Records for this exercise
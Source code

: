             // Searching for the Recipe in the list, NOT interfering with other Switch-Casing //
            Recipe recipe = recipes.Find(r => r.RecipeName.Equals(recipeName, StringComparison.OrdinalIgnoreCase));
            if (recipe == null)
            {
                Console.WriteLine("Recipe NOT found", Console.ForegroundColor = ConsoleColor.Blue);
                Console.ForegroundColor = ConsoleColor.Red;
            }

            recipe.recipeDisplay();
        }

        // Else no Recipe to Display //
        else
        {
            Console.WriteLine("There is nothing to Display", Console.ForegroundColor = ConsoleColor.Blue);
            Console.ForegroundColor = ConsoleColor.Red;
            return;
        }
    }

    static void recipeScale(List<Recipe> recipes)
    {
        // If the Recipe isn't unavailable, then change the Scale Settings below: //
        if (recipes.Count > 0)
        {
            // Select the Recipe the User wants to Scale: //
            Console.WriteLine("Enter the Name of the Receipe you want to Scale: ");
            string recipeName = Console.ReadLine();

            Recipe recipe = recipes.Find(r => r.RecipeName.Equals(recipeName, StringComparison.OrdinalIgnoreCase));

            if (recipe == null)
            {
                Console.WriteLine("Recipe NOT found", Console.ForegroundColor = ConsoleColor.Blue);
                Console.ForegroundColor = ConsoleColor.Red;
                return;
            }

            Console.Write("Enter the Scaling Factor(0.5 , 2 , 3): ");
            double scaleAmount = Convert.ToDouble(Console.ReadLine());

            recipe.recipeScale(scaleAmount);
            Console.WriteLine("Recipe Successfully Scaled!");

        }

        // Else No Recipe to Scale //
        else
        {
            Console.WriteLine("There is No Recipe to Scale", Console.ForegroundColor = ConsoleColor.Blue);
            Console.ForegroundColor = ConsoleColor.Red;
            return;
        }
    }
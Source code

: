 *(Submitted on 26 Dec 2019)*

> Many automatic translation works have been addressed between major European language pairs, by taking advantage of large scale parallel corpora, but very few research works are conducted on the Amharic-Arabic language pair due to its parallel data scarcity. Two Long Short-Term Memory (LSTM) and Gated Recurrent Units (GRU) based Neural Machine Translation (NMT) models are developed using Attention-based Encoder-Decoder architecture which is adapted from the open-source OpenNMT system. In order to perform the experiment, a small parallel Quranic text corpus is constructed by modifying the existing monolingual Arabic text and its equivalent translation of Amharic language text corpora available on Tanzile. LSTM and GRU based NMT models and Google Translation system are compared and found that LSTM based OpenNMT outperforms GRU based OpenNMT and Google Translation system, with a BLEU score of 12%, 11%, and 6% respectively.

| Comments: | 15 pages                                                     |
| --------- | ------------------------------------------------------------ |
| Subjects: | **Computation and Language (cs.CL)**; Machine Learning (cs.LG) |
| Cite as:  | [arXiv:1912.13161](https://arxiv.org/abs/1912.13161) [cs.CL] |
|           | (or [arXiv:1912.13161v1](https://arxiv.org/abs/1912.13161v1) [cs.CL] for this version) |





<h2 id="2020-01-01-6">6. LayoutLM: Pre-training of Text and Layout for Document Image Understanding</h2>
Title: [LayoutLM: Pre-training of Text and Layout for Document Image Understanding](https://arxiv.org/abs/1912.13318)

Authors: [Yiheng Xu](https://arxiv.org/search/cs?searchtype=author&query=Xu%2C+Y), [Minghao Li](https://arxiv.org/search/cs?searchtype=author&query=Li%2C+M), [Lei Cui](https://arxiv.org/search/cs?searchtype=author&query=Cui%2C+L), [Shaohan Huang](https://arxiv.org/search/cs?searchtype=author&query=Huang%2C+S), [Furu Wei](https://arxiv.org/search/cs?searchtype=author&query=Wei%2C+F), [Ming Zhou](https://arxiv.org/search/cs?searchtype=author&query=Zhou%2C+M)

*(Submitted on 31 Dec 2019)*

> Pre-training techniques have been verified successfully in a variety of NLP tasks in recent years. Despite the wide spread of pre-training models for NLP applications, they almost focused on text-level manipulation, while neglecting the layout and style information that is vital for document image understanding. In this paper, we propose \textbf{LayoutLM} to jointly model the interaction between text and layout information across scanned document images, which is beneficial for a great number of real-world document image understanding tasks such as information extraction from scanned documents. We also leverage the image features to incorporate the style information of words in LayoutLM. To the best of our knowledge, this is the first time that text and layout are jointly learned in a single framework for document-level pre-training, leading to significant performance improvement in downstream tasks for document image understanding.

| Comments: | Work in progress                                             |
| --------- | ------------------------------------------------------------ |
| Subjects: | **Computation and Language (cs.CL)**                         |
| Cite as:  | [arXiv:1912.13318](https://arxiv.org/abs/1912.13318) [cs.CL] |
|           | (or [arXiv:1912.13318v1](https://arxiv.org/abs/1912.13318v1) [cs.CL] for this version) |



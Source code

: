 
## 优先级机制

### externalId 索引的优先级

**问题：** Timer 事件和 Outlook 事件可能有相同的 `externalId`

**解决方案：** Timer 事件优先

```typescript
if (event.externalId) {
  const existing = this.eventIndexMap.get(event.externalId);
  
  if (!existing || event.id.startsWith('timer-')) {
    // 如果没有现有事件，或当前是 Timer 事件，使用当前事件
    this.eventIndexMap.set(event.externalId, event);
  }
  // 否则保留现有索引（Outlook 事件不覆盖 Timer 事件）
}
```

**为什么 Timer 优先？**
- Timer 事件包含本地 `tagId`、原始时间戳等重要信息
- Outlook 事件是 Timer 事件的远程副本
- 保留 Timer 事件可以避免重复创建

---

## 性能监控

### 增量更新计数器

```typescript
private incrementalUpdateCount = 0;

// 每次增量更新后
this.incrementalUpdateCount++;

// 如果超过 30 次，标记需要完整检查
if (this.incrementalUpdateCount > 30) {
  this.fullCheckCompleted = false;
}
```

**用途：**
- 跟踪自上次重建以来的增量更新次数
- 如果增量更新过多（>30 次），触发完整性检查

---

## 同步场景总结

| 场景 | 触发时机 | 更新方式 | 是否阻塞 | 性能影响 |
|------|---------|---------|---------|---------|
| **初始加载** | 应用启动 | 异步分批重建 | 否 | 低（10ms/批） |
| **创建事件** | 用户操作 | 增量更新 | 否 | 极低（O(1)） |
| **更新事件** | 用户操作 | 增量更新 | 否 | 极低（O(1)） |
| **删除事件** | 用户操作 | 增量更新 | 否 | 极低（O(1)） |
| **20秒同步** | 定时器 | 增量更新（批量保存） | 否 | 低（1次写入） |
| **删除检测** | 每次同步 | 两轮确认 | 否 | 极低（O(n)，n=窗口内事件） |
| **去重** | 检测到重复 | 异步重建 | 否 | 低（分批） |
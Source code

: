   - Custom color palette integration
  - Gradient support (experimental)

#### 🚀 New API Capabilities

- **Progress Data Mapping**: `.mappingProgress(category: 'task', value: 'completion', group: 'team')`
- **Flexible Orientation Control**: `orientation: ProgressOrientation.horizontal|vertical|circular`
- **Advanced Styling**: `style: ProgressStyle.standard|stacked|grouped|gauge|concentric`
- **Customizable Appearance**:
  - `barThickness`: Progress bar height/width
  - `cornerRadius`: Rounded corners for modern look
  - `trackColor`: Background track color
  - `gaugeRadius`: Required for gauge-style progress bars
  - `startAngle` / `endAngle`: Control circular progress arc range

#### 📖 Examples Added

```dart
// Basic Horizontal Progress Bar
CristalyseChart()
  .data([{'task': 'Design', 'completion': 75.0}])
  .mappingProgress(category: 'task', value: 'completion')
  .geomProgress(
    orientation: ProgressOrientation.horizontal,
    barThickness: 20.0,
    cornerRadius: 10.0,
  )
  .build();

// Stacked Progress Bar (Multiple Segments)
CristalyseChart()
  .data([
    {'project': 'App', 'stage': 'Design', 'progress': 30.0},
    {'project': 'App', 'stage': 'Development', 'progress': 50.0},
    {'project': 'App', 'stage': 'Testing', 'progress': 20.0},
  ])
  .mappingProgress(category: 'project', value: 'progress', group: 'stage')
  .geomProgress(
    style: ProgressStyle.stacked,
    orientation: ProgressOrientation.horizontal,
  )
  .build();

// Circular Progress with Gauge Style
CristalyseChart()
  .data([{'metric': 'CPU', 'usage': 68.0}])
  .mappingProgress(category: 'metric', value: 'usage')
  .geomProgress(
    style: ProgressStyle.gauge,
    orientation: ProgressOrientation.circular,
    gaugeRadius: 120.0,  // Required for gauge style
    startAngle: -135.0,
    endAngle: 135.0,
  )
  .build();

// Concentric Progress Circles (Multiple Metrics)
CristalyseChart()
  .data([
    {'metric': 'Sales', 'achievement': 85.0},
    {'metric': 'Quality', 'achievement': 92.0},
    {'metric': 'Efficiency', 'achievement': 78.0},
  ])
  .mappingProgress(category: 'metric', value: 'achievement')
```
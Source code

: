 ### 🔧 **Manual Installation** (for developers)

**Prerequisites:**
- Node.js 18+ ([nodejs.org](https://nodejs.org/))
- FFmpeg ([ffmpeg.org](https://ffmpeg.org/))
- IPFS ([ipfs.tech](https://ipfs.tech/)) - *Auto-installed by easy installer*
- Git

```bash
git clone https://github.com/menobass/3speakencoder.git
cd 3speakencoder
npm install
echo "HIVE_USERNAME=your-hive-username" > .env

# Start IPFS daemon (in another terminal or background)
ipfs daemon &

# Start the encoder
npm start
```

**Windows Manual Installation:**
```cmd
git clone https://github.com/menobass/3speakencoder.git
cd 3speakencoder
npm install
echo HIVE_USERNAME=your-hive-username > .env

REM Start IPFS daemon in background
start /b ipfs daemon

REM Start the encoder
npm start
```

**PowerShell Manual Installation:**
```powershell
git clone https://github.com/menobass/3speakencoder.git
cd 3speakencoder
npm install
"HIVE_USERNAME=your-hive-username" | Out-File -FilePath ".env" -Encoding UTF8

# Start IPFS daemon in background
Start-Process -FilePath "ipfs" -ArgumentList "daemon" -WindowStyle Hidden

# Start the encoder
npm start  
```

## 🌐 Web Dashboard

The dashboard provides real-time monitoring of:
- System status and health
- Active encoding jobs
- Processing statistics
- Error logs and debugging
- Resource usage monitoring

Required work
Copy each line above that contains the word "FilePath".

Exercise output
"HIVE_USERNAME=your-hive-username" | Out-File -FilePath ".env" -Encoding UTF8
Start-Process -FilePath "ipfs" -ArgumentList "daemon" -WindowStyle Hidden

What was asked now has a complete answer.